§ **Task**: Report the tally of lines featuring the word "includegraphics" in the entries below, without anything else.
(Supplied material Opens)
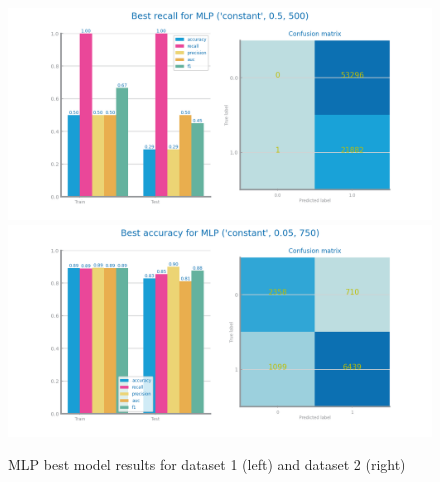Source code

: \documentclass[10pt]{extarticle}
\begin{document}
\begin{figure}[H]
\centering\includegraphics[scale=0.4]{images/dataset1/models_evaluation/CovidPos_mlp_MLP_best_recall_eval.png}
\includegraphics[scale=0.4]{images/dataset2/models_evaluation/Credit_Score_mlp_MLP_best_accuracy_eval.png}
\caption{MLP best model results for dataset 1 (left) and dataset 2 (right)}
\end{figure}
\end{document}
(Supplied material Closes)
(Supplied material Opens)
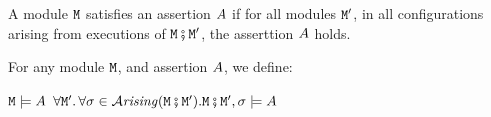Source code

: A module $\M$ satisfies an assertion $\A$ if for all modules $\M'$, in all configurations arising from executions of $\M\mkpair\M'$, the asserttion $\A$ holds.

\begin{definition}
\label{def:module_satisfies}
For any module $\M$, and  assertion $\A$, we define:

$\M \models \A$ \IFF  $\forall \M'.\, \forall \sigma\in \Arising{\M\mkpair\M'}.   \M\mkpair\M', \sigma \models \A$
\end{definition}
(Supplied material Closes)
(Supplied material Opens)
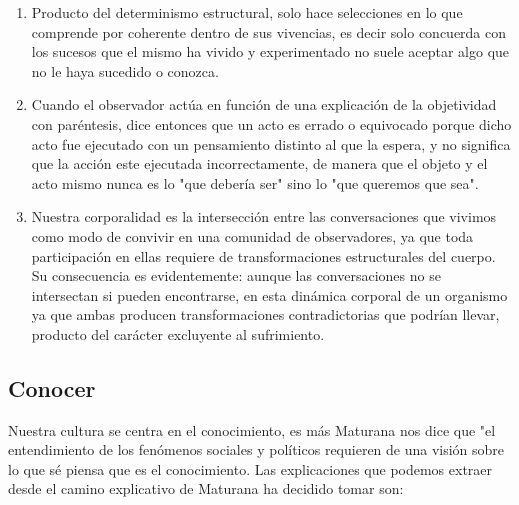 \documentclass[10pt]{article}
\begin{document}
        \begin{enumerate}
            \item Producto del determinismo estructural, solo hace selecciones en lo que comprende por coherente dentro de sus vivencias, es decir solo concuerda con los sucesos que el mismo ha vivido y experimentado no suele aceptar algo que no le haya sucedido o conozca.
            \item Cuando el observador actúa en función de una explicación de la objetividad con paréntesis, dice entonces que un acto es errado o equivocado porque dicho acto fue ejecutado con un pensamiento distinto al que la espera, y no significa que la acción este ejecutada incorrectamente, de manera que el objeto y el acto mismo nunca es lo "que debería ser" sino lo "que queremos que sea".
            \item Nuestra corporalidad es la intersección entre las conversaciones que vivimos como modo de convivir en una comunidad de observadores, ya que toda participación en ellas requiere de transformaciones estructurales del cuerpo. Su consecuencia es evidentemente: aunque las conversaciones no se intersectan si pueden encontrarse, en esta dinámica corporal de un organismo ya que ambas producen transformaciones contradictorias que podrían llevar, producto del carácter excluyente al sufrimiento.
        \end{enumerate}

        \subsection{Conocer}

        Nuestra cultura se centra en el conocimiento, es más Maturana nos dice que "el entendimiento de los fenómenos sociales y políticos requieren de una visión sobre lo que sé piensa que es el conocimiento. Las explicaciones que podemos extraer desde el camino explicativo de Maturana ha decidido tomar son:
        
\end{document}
(Supplied material Closes)
§ **Output of the task**: 2